(Dataset entries)
══════════

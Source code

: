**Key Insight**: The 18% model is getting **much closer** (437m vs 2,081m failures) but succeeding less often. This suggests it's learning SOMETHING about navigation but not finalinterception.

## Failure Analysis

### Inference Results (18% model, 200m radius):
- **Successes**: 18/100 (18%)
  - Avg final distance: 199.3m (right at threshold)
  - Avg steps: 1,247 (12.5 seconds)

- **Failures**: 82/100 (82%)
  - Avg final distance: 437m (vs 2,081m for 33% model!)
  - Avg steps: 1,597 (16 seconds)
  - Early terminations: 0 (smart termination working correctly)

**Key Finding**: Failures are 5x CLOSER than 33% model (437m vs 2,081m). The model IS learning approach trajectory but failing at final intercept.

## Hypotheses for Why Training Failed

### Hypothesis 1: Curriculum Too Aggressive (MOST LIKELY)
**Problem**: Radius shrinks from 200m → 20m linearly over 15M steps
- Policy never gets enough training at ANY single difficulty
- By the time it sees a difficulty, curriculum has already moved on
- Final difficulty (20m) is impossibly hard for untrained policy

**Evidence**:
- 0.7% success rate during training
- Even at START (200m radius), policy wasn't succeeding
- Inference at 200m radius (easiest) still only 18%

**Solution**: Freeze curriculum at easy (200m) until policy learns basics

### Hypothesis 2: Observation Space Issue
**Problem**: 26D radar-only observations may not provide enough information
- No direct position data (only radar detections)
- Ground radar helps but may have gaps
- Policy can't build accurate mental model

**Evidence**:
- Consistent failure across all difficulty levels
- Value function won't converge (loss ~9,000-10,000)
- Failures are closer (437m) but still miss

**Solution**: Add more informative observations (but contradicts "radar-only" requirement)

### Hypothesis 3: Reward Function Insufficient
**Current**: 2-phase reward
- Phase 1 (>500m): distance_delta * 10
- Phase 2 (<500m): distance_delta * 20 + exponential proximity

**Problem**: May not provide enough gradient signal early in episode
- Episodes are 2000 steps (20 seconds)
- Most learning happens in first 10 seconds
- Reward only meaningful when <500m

══════════

| Problem |
Search the lines above for the string "learning", then show every one that has it.

| Answer box |
:**Key Insight**: The 18% model is getting **much closer** (437m vs 2,081m failures) but succeeding less often. This suggests it's learning SOMETHING about navigation but not finalinterception.
**Key Finding**: Failures are 5x CLOSER than 33% model (437m vs 2,081m). The model IS learning approach trajectory but failing at final intercept.
- Most learning happens in first 10 seconds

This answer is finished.